Its possible that very large credit delegations to a slurm cluster could be used to expand the slurm cluster using available cloud resources, depending on them being from a shared pool of resources, such as a single OpenStack Ironic based cloud.
Example: Slurm reservations
Similar to Blazar, you could imagine building the option to self service Slurm reservations against a shared resource pool.
Example: Onboarding to Public Cloud
Without care people can run up unexpected cloud bills. Automation to convert account credits into a public cloud account, correctly setup with spend limits, bringing the pre-paid credit system to public clouds.
With all transfer of credits, care must be taken to ensure unused credits are refundable when possible, such as public cloud spend (where possible) is capped rather than pre-paid as such. Work is needed to understand how this works with JISC OCRE: https://www.jisc.ac.uk/ocre-cloud-framework
Example: Shared Job Queue (idea)
There are various systems that could create a job queue that spans multiple resource providers (or in some cases a common interface at multiple providers):
- https://armadaproject.io/
- https://dirac.readthedocs.io/en/latest/index.html
- https://kueue.sigs.k8s.io/
- https://github.com/elixir-cloud-aai/cwl-WES
- https://nextflow.io/
Cloud credit users could be consuming cloud credits when they submit large groups or jobs, (or maybe the user trades in cloud credits for some credits on the shared job queue).
Some "free" or "cheaper" queues could exist for preemtable jobs, that could help consume the free capacity that exists between cloud reservations.
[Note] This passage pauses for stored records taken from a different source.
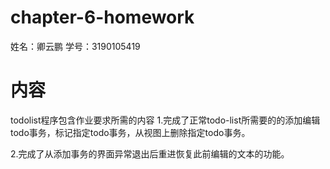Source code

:# chapter-6-homework
 姓名：卿云鹏  学号：3190105419

# 内容
todolist程序包含作业要求所需的内容
1.完成了正常todo-list所需要的的添加编辑todo事务，标记指定todo事务，从视图上删除指定todo事务。

2.完成了从添加事务的界面异常退出后重进恢复此前编辑的文本的功能。

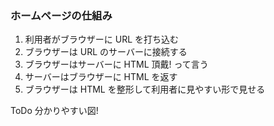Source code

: ### ホームページの仕組み

1. 利用者がブラウザーに URL を打ち込む
2. ブラウザーは URL のサーバーに接続する
3. ブラウザーはサーバーに HTML 頂戴! って言う
4. サーバーはブラウザーに HTML を返す
5. ブラウザーは HTML を整形して利用者に見やすい形で見せる

ToDo 分かりやすい図!
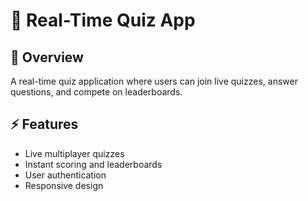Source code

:# 📝 Real-Time Quiz App

## 🚀 Overview
A real-time quiz application where users can join live quizzes, answer questions, and compete on leaderboards.

## ⚡ Features
- Live multiplayer quizzes
- Instant scoring and leaderboards
- User authentication
- Responsive design
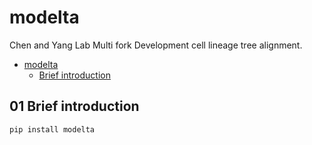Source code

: # modelta

Chen and Yang Lab Multi fork Development cell lineage tree alignment.

<!-- TOC -->

- [modelta](#modelta)
    - [Brief introduction](#brief-introduction)

<!-- /TOC -->

## 01 Brief introduction

`pip install modelta`
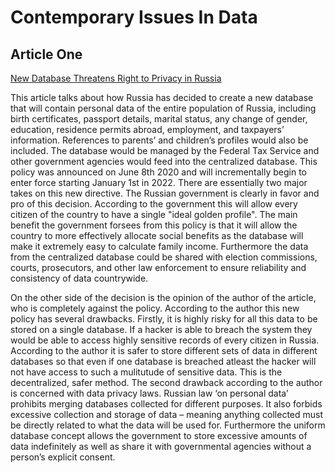 # Contemporary Issues In Data

## Article One  
[New Database Threatens Right to Privacy in Russia](https://www.hrw.org/news/2020/05/26/new-database-threatens-right-privacy-russia)  

This article talks about how Russia has decided to create a new database that will contain personal data of the entire population of Russia, including birth certificates, passport details, marital status, any change of gender, education, residence permits abroad, employment, and taxpayers’ information. References to parents’ and children’s profiles would also be included. The database would be managed by the Federal Tax Service and other government agencies would feed into the centralized database. This policy was announced on June 8th 2020 and will incrementally begin to enter force starting January 1st in 2022. There are essentially two major takes on this new directive. The Russian government is clearly in favor and pro of this decision. According to the government this will allow every citizen of the country to have a single "ideal golden profile". The main benefit the government forsees from this policy is that it will allow the country to more effectively allocate social benefits as the database will make it extremely easy to calculate family income. Furthermore the data from the centralized database could be shared with election commissions, courts, prosecutors, and other law enforcement to ensure reliability and consistency of data countrywide. 

On the other side of the decision is the opinion of the author of the article, who is completely against the policy. According to the author this new policy has several drawbacks. Firstly, it is highly risky for all this data to be stored on a single database. If a hacker is able to breach the system they would be able to access highly sensitive records of every citizen in Russia. According to the author it is safer to store different sets of data in different databases so that even if one database is breached atleast the hacker will not have access to such a mulitutude of sensitive data. This is the decentralized, safer method.  The second drawback according to the author is concerned with data privacy laws. Russian law ‘on personal data’ prohibits merging databases collected for different purposes. It also forbids excessive collection and storage of data – meaning anything collected must be directly related to what the data will be used for. Furthermore the uniform database concept allows the government to store excessive amounts of data indefinitely as well as share it with governmental agencies without a person’s explicit consent. 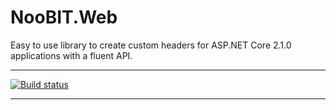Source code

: # NooBIT.Web

Easy to use library to create custom headers for ASP.NET Core 2.1.0 applications with a fluent API.

---

[![Build status](https://ci.appveyor.com/api/projects/status/jw2f5s8q57tlisgf/branch/master?svg=true)](https://ci.appveyor.com/project/cmxl/noobit-web/branch/master)

---
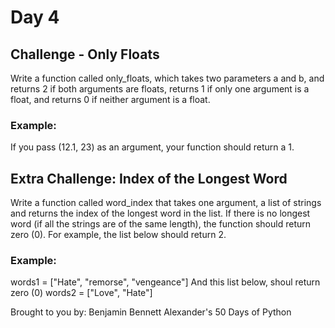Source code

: # Day 4

## Challenge - Only Floats
Write a function called only_floats, which takes two parameters a and b, and returns 2 if both arguments are floats, returns 1 if only one argument is a float, and returns 0 if neither argument is a float. 

### Example:
If you pass (12.1, 23) as an argument, your function should return a 1.

## Extra Challenge: Index of the Longest Word

Write a function called word_index that takes one argument, a list of strings and returns the index of the longest word in the list. If there is no longest word (if all the strings are of the same length), the function should return zero (0). For example, the list below should return 2.

### Example:
words1 = ["Hate", "remorse", "vengeance"] And 
this list below, shoul return zero (0) 
words2 = ["Love", "Hate"]

Brought to you by: Benjamin Bennett Alexander's 50 Days of Python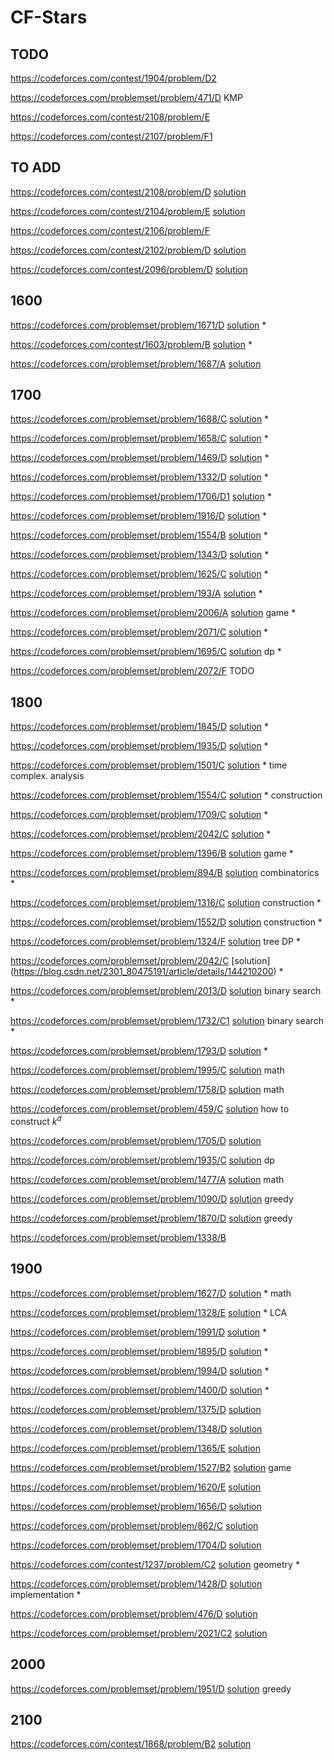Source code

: # CF-Stars

## TODO
https://codeforces.com/contest/1904/problem/D2

https://codeforces.com/problemset/problem/471/D KMP

https://codeforces.com/contest/2108/problem/E

https://codeforces.com/contest/2107/problem/F1

## TO ADD
https://codeforces.com/contest/2108/problem/D [solution](https://zhuanlan.zhihu.com/p/1901611194315444540)

https://codeforces.com/contest/2104/problem/E [solution](https://codeforces.com/blog/entry/142472)

https://codeforces.com/contest/2106/problem/F 

https://codeforces.com/contest/2102/problem/D [solution](https://www.zhihu.com/search?type=content&q=Codeforces%20Round%201024%20(Div.%202))

https://codeforces.com/contest/2096/problem/D [solution](https://www.cnblogs.com/maburb/p/18836937)

## 1600
https://codeforces.com/problemset/problem/1671/D [solution](https://zhuanlan.zhihu.com/p/503401313) *
 
https://codeforces.com/contest/1603/problem/B [solution](https://codeforces.com/blog/entry/96460) *

https://codeforces.com/problemset/problem/1687/A [solution](https://www.bilibili.com/opus/727487921631789109)

## 1700
https://codeforces.com/problemset/problem/1688/C [solution](https://blog.csdn.net/weixin_61904259/article/details/125789252) *

https://codeforces.com/problemset/problem/1658/C [solution](https://www.acwing.com/solution/content/166734/) *

https://codeforces.com/problemset/problem/1469/D [solution](https://www.acwing.com/solution/content/171257/) * 

https://codeforces.com/problemset/problem/1332/D [solution](https://blog.csdn.net/Littlewhite520/article/details/105244608) *

https://codeforces.com/problemset/problem/1706/D1 [solution](https://blog.csdn.net/qq_45554473/article/details/127872291) *

https://codeforces.com/problemset/problem/1916/D [solution](https://blog.csdn.net/m0_59954214/article/details/138723629) *

https://codeforces.com/problemset/problem/1554/B [solution](https://blog.csdn.net/INGg__/article/details/119299898) *

https://codeforces.com/problemset/problem/1343/D [solution](https://blog.csdn.net/qq_45458915/article/details/105682206) *

https://codeforces.com/problemset/problem/1625/C [solution](https://www.cnblogs.com/s1mmons/p/15808539.html) *

https://codeforces.com/problemset/problem/193/A [solution](https://blog.csdn.net/HEU_xueyan/article/details/7632936) *

https://codeforces.com/problemset/problem/2006/A [solution](https://www.cnblogs.com/cjjsb/p/18397209) game *

https://codeforces.com/problemset/problem/2071/C [solution](https://zhuanlan.zhihu.com/p/27263034300) *

https://codeforces.com/problemset/problem/1695/C [solution](https://blog.nowcoder.net/n/0fd8d6bd7a314d40914ede57cb5f9375?from=nowcoder_improve) dp *

https://codeforces.com/problemset/problem/2072/F TODO

## 1800
https://codeforces.com/problemset/problem/1845/D [solution](https://codeforces.com/blog/entry/117791) *

https://codeforces.com/problemset/problem/1935/D [solution](https://www.cnblogs.com/wnsyou-blog/p/18109392) *

https://codeforces.com/problemset/problem/1501/C [solution](https://blog.csdn.net/qq_44691917/article/details/114882536) * time complex. analysis

https://codeforces.com/problemset/problem/1554/C [solution](https://www.acwing.com/solution/content/58820/) * construction

https://codeforces.com/problemset/problem/1709/C [solution](https://blog.csdn.net/QQ2530063577/article/details/125942093) *

https://codeforces.com/problemset/problem/2042/C [solution](https://zhuanlan.zhihu.com/p/10349236858) *

https://codeforces.com/problemset/problem/1396/B [solution](https://blog.csdn.net/dragonylee/article/details/108343568) game *

https://codeforces.com/problemset/problem/894/B [solution](https://blog.csdn.net/u013852115/article/details/78649382) combinatorics *

https://codeforces.com/problemset/problem/1316/C [solution](https://www.cnblogs.com/heyuhhh/p/12420353.html) construction *

https://codeforces.com/problemset/problem/1552/D [solution](https://blog.csdn.net/weixin_45948940/article/details/119789855) construction *

https://codeforces.com/problemset/problem/1324/F [solution](https://blog.csdn.net/Cosmic_Tree/article/details/117785941) tree DP *

https://codeforces.com/problemset/problem/2042/C [solution] (https://blog.csdn.net/2301_80475191/article/details/144210200) *

https://codeforces.com/problemset/problem/2013/D [solution](https://zhuanlan.zhihu.com/p/721240270) binary search *

https://codeforces.com/problemset/problem/1732/C1 [solution](https://zhuanlan.zhihu.com/p/576544336) binary search *

https://codeforces.com/problemset/problem/1793/D [solution](https://zhuanlan.zhihu.com/p/605848036) *

https://codeforces.com/problemset/problem/1995/C [solution](https://www.cnblogs.com/luckyblock/p/18319949#c) math

https://codeforces.com/problemset/problem/1758/D [solution](https://blog.csdn.net/weixin_40986490/article/details/128151197) math

https://codeforces.com/problemset/problem/459/C [solution](https://www.cnblogs.com/KirinSB/p/10375794.html) how to construct $k^d$

https://codeforces.com/problemset/problem/1705/D [solution](https://www.cnblogs.com/cjjsb/p/16578319.html#d-mark-and-lightbulbs)

https://codeforces.com/problemset/problem/1935/C [solution](https://www.acwing.com/solution/content/249004/) dp

https://codeforces.com/problemset/problem/1477/A [solution](https://blog.csdn.net/zzq0523/article/details/113777886) math

https://codeforces.com/problemset/problem/1090/D [solution](https://www.cnblogs.com/dilthey/p/10092161.html) greedy

https://codeforces.com/problemset/problem/1870/D [solution](https://www.cnblogs.com/cjjsb/p/17720915.html) greedy

https://codeforces.com/problemset/problem/1338/B

## 1900
https://codeforces.com/problemset/problem/1627/D [solution](https://www.acwing.com/solution/content/85387/) * math

https://codeforces.com/problemset/problem/1328/E [solution](https://www.cnblogs.com/dgsvygd/p/16530517.html) * LCA

https://codeforces.com/problemset/problem/1991/D [solution](https://www.cnblogs.com/cjjsb/p/18330970) *

https://codeforces.com/problemset/problem/1895/D [solution](https://www.cnblogs.com/cjjsb/p/17809455.html) *

https://codeforces.com/problemset/problem/1994/D [solution](https://www.cnblogs.com/showball/p/18393787) *

https://codeforces.com/problemset/problem/1400/D [solution](https://blog.csdn.net/weixin_45719073/article/details/108500980) *

https://codeforces.com/problemset/problem/1375/D [solution](https://blog.csdn.net/tomjobs/article/details/107147334)

https://codeforces.com/problemset/problem/1348/D [solution](https://blog.csdn.net/starlet_kiss/article/details/105899735)

https://codeforces.com/problemset/problem/1365/E [solution](https://blog.csdn.net/mrcrack/article/details/106635598)

https://codeforces.com/problemset/problem/1527/B2 [solution](https://www.cnblogs.com/TheRoadToTheGold/p/15254112.html) game

https://codeforces.com/problemset/problem/1620/E [solution](https://blog.csdn.net/SGDBS233/article/details/122936964)

https://codeforces.com/problemset/problem/1656/D [solution](https://blog.csdn.net/weixin_43823753/article/details/123744243)

https://codeforces.com/problemset/problem/862/C [solution](https://blog.csdn.net/lj130lj/article/details/78629481)

https://codeforces.com/problemset/problem/1704/D [solution](https://blog.csdn.net/Bananaaay/article/details/126097699)

https://codeforces.com/contest/1237/problem/C2 [solution](https://blog.csdn.net/weixin_44751481/article/details/102604601) geometry *

https://codeforces.com/problemset/problem/1428/D [solution](https://blog.csdn.net/tongjingqi_/article/details/109146192) implementation *

https://codeforces.com/problemset/problem/476/D [solution](https://www.cnblogs.com/kewowlo/p/4088328.html)

https://codeforces.com/problemset/problem/2021/C2 [solution](https://www.cnblogs.com/luckyblock/p/18451687#c2-%E8%B4%AA%E5%BF%83%E6%9E%9A%E4%B8%BE)

## 2000
https://codeforces.com/problemset/problem/1951/D [solution](https://www.cnblogs.com/qiujianACM/p/18120234) greedy

## 2100
https://codeforces.com/contest/1868/problem/B2 [solution](https://www.cnblogs.com/cjjsb/p/17694388.html)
Example: Juypter Hub (idea)
When a user logs into jupyer hub, and their container is spun up, maybe this could be blocked (using a custom Authorization plugin or jupyterhub-singleuser wrapper) if the user doesn't have any credits left, along side matching configuration in the idle-culling system.
Example: Seedcorn allocation
One thing not possible with quota, is being able to hand out a very small amount of resoruce for people to try things out. You could say all members of an instituiton automatically get a seedcorn allocation they could use. This could become a default allocation amount for any automatically created accounts.
Audit logs
All changes should be recorded in an audit log, that can be quiried via the API
Visibility for Account holders
There should be a clear view of:
- all active resource allocations for the account
- all consumers associated with each resource allocation, so its clear how the credits are being consumed
- A prediction of how many credits will be left at the end of the allocation
Prometheus metrics for operators
Various stats should be made availabe via a prometheus metrics endpoint, including these per account metrics:
- size of current allocated credits
- size of any not current credits
- remining amount for current active credit allocations
- any active resource consumption records, including user and account details
Periodic reconciliation
Each resource provider is responsble for regularly checking if there is any drift between the current resource consumption requests, and the current state of resoruce consumption records. Only the service knows how to map the records in coral credits back to the real resources in that service.
No tracking of usage or efficiency
Coral credits on credit allocations and consumption records per account, not the current usage in each service. Coral credis does not track if the resources are being fully utilized (e.g. job efficieny).
Policy
Resource Providers, combined with their use of the central AAI proxy, must ensure users have accepted all policies before requesting a resource.
The Coral Cloud credits admin must ensure the account PI has accepted all the policies for the duration of any credit allocation to thier account.